Geopolitical risk (GPR), according to Caldara and Iacoviello [1], is defined as the risk associated with terror threats, war threats, nuclear threats and military build-ups between states or countries that disrupt the usual, peaceful conduct of international affairs. For instance, Russia’s recent invasion of Ukraine on 24 February 2022 has rattled human capital, physical infrastructure, financial markets, international peace and the security system [2]. It is producing a major humanitarian crisis and running amok on an already frail global economy, which was recently hit by the COVID-19 pandemic [3]. GPR has been on the rise in recent decades, with extreme events such as the US bombing of Libya (April 1986), invasion of Kuwait (August 1990), Iraq airstrikes (January 1993), Bosnian war (February 1994), 9/11 attacks (September 2001), Iraq war (March 2003), London bombing (July 2005), the global financial crisis (GFC 2007–2008), Paris attacks (November 2015), US–North Korea (2017–2018), US–Iran tensions (2020), and the current COVID-19 pandemic (2019) [1]. GPR is now ranked even higher than economic uncertainty [4] and is emphasized as a key driver of the state of the economy [5]. Carney [6] includes GPR with economic and policy uncertainty as the “uncertainty trinity” with major financial and economic impacts. “Uncertainty” and “risk” are different, as “uncertainty” cannot be quantified while “risk” is measurable using probabilities, either subjective or physical. Since 1921, economists have debated and modeled this issue. However, the macroeconomics literature muddles this distinction, and explicitly measures “uncertainty” by developing indices described in the text, which most likely also capture some parts of “risk” [7].

Asset prices reflect investors’ hopes and fears for the future and generate a tidal wave of activity. In an uncertain and risky environment, investors search for other safe heavens and withdraw their investments, thereby adversely affecting markets. GPR immediately affects the financial and commodity markets by increasing the risk aversion of investors, consumers and firms, which leads to lower consumption and investments, triggering economic slowdown and spilling over to other alternative markets. Furthermore, due to psychological fear, ambiguity, and the desire to avoid future loss, individual investors become reluctant to trade, which negatively affects financial markets [7]. Despite this, there is a lack of literature on the impact of GPR on financial markets because of the difficulty in measuring GPR. Some studies examined the impact of GPR on stock markets [8,9,10], cryptocurrencies [11,12], metals [13,14], energies [15,16], and oil markets [4,17,18,19].
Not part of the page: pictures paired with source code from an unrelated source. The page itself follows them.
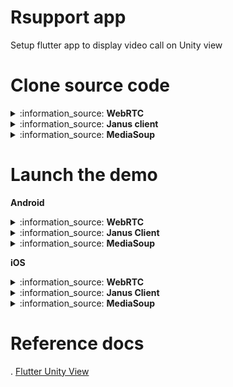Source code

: # Rsupport app

Setup flutter app to display video call on Unity view

# Clone source code

<details>
 <summary>:information_source: <b>WebRTC</b></summary>

Clone main source code at [Main repo](https://github.com/rsupport-mobile1-research/unity-view)
```
git clone https://github.com/rsupport-mobile1-research/unity-view.git
```

For this example all the source code in webrtc folder. In next step, we need to clone webrtc source code into webrtc folder at [WebRTC lib](https://github.com/rsupport-mobile1-research/flutter-webrtc)
```
cd unity-view
cd webrtc
git clone https://github.com/rsupport-mobile1-research/flutter-webrtc.git
git checkout feature/draw_video_stream_from_external_texture_with_webrtc
```

![Alt text](/images/flutter_setup_guide_6.png "Guide 1")

</details>

<details>
 <summary>:information_source: <b>Janus client</b></summary>

Clone main source code at [Main repo](https://github.com/rsupport-mobile1-research/unity-view)
```
git clone https://github.com/rsupport-mobile1-research/unity-view.git
```

Move to unity-view folder and clone janus client source code into unity-view folder at [Janus client lib](https://github.com/rsupport-mobile1-research/flutter_janus_client) and then move to flutter_janus_client to switch source branch **stable_v2_dev** branch
```
cd unity-view
git clone https://github.com/rsupport-mobile1-research/flutter_janus_client.git
cd flutter_janus_client
git checkout stable_v2_dev
```

Clone webrtc source code into flutter_janus_client folder at [WebRTC lib](https://github.com/rsupport-mobile1-research/flutter-webrtc)

```
git clone https://github.com/rsupport-mobile1-research/flutter-webrtc.git
```

![Alt text](/images/flutter_setup_guide_1.png "Guide 1")

</details>

<details>
 <summary>:information_source: <b>MediaSoup</b></summary>

Clone main source code at [Main repo](https://github.com/rsupport-mobile1-research/unity-view)
```
git clone https://github.com/rsupport-mobile1-research/unity-view.git
```

For this example all the source code in webrtc folder. In next step, we need to clone webrtc source code into webrtc folder at [WebRTC lib](https://github.com/rsupport-mobile1-research/flutter-webrtc)
```
cd unity-view
git clone https://github.com/rsupport-mobile1-research/mediasoup-client-flutter.git
cd mediasoup-client-flutter
```

Clone webrtc source code into mediasoup-client-flutter folder at [WebRTC lib](https://github.com/rsupport-mobile1-research/flutter-webrtc)

```
git clone https://github.com/rsupport-mobile1-research/flutter-webrtc.git
```

![Alt text](/images/flutter_setup_guide_6.png "Guide 1")
</details>

# Launch the demo

<b>Android</b>

<details>
 <summary>:information_source: <b>WebRTC</b></summary>
Start an android device to build the app.

Build androidlibrary from Unity
- [Install Unity](https://unity.com/download)
- Open source code Unity in **unity/DemoApp**

![Alt text](/images/flutter_setup_guide_2.png "Guide 2")

Config build setting for android on Unity. Select **File -> Build Settings**. In the window, select Android platform and click on Player Settings below of the window. Select Player and find Multithreaded Rendering* option. We need to disable this option.

![Alt text](/images/flutter_setup_guide_3.png "Guide 3")

Make sure **Export Project** is on

![Alt text](/images/flutter_setup_guide_3.1.png "Guide 3.1")

Close the window and click on Switch Plaform on Build Settings popup & close the popup. Select **Flutter -> Export Android Plugin**. After done this step we will see unityLibrary under Android folder.

Continue to change config NDK on android. We need to add **ndk.dir in local.properties** of android folder at **unity-view/android/local.properties** with
```
 ndk.dir=/Applications/Unity/Hub/Editor/[ndk version]/PlaybackEngines/AndroidPlayer/NDK
```
> Make sure you get the correct version of ndk by move to /Applications/Unity/Hub/Editor/ to get it

![Alt text](/images/flutter_setup_guide_4.png "Guide 4")

Open unity_view folder by android studio. Add unity-classes.jar in android/unityLibrary as a library by right click on unity-classes.jar -> Add as library...

![Alt text](/images/flutter_setup_guide_5.png "Guide 5")

Check if there are missing some files arcore_client.aar, ARPresto.aar, unityandroidpermissions.aar, UnityARCore.aar.
> If missing, check config build on Unity setting again

Start an android device to build the app.
> For mobile, you need to check your IP address to input to the demo. For mac we can go to Setting -> Open details of connected wifi and copy IP address. Example: 192.168.165.51

Run server
Move to server folder at webrtc/server.

Use mkcert to create a self-signed certificate.
```
brew update
brew install mkcert
mkcert -key-file configs/certs/key.pem -cert-file configs/certs/cert.pem  localhost 127.0.0.1 ::1 0.0.0.0
```

Run
```
brew install golang
go run cmd/server/main.go
``` 

> In case, you already setup golang & mkcert. Just need to move to server folder and run cmd

```
go run cmd/server/main.go
```

Open https://0.0.0.0:8086 to use flutter web demo.
> On popup input address of web demo, just need to input localhost to run
</details>
<details>
 <summary>:information_source: <b>Janus Client</b></summary>

Start an android device to build the app.

Build androidlibrary from Unity
- [Install Unity](https://unity.com/download)
- Open source code Unity in **unity/DemoApp**

![Alt text](/images/flutter_setup_guide_2.png "Guide 2")

Config build setting for android on Unity. Select **File -> Build Settings**. In the window, select Android platform and click on Player Settings below of the window. Select Player and find Multithreaded Rendering* option. We need to disable this option.

![Alt text](/images/flutter_setup_guide_3.png "Guide 3")

Make sure **Export Project** is on

![Alt text](/images/flutter_setup_guide_3.1.png "Guide 3.1")

Close the window and click on Switch Plaform on Build Settings popup & close the popup. Select **Flutter -> Export Android Plugin**. After done this step we will see unityLibrary under Android folder.

Continue to change config NDK on android. We need to add **ndk.dir in local.properties** of android folder at **unity-view/android/local.properties** with
```
 ndk.dir=/Applications/Unity/Hub/Editor/[ndk version]/PlaybackEngines/AndroidPlayer/NDK
```
> Make sure you get the correct version of ndk by move to /Applications/Unity/Hub/Editor/ to get it

![Alt text](/images/flutter_setup_guide_4.png "Guide 4")

Open unity_view folder by android studio. Add unity-classes.jar in android/unityLibrary as a library by right click on unity-classes.jar -> Add as library...

![Alt text](/images/flutter_setup_guide_5.png "Guide 5")

Check if there are missing some files arcore_client.aar, ARPresto.aar, unityandroidpermissions.aar, UnityARCore.aar.
> If missing, check config build on Unity setting again

</details>
<details>
 <summary>:information_source: <b>MediaSoup</b></summary>
</details>


<b>iOS</b>

<details>
 <summary>:information_source: <b>WebRTC</b></summary>
</details>
<details>
 <summary>:information_source: <b>Janus Client</b></summary>
Build iOS library from Unity
- [Install Unity](https://unity.com/download)
- Open source code Unity in **unity/DemoApp**

![Alt text](/images/flutter_setup_guide_2.png "Guide 2")

Then you do following Steps like this:

> <b> Step 1 </b>
Select menu 'File' -> Build Setting

![Alt text](/images/ios_setup_1.png)

> <b> Step 2 </b>
Build Setting Panel Appear -> choose iOS -> Click Switch platform -> Click 'Payer Settings'

![Alt text](/images/ios_setup_2.png)
![Alt text](/images/ios_setup_2_1.png)

> <b> Step 3 </b>
Be select all type property like the red squard in these images

![Alt text](/images/ios_setup_3.png)
![Alt text](/images/ios_setup_4.png)

> <b> Step 4 </b>
Import package from folder 'Unity package'


![Alt text](/images/ios_setup_5.png)
![Alt text](/images/ios_setup_6.png)

> <b> Step 5 </b>
Now, Export Plugin for iOS from unity. You should export 'Export iOS Debug' and 'Export iOS Plugin',Unity tool will auto export to folder ios in flutter project


![Alt text](/images/ios_setup_7.png)
![Alt text](/images/ios_setup_8.png)

> <b> Step 6 </b>
Open folder 'unity-view' -> 'ios' -> Open Folder 'Runner.xcworkspace'. Then config like theses images

![Alt text](/images/ios_setup_9.png)
![Alt text](/images/ios_setup_10.png)
![Alt text](/images/ios_setup_11.png)

> <b> Step 7 </b>
Add file for custom workflow WebRTC


![Alt text](/images/ios_setup_11_1.png)
![Alt text](/images/ios_setup_11_2.png)
![Alt text](/images/ios_setup_11_3.png)

> <b> Step 8 </b>
Login your Developer Apple ID. Then register App bundle ID to build application on device.


![Alt text](/images/ios_setup_12.png)
![Alt text](/images/ios_setup_13.png)

then you should setup all environment sdk flutter

![Alt text](/images/ios_setup_14.png)

then you can build on device.
</details>
<details>
 <summary>:information_source: <b>MediaSoup</b></summary>
</details>

# Reference docs

. [Flutter Unity View](https://github.com/juicycleff/flutter-unity-view-widget)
Despite the development of electric cars, renewable-energy production, and ambitious climate goals, the oil market is still regarded as the lifeblood of the world’s economic engine [20], meeting around two-thirds of the global energy demand [21]. For this reason, a large body of literature has investigated oil markets from various perspectives, such as the pricing formation [22,23,24], the relationship with the macroeconomy [25,26,27], interlinkages with stock markets [28,29], financialization [30,31], forecasting [32,33] or multifractal characteristics [34,35], among others. The crude-oil market is extraordinarily large and complicated. According to the Crude Oil Global Market Report 2020 (https://www.thebusinessresearchcompany.com/report/crude-oil-global-market-report#:~:text=Crude%20Oil%20Market%20Size,1.2%25%20during%20the%20forecast%20period (accessed on 19 April 2022)) and Natural Gas Global Market Report 2020 (https://www.thebusinessresearchcompany.com/report/natural-gas-global-market-report#:~:text=Natural%20Gas%20Market%20Size,7.7%25%20during%20the%20forecast%20period (accessed on 19 April 2022)), the crude-oil and natural-gas markets are expected to reach market values of about $1407.65 billion and $1031.55 billion by 2022, respectively. It is the geopolitical aspect which distinguishes crude-oil markets from other energies, commodities, and financial assets. Heating oil, on the other hand, commonly known as No. 2 fuel oil, accounts for around 25% of a barrel’s yield and had a market value of $163.3 billion in 2019 (https://www.verifiedmarketresearch.com/product/fuel-oil-market/ (accessed on 19 April 2022)).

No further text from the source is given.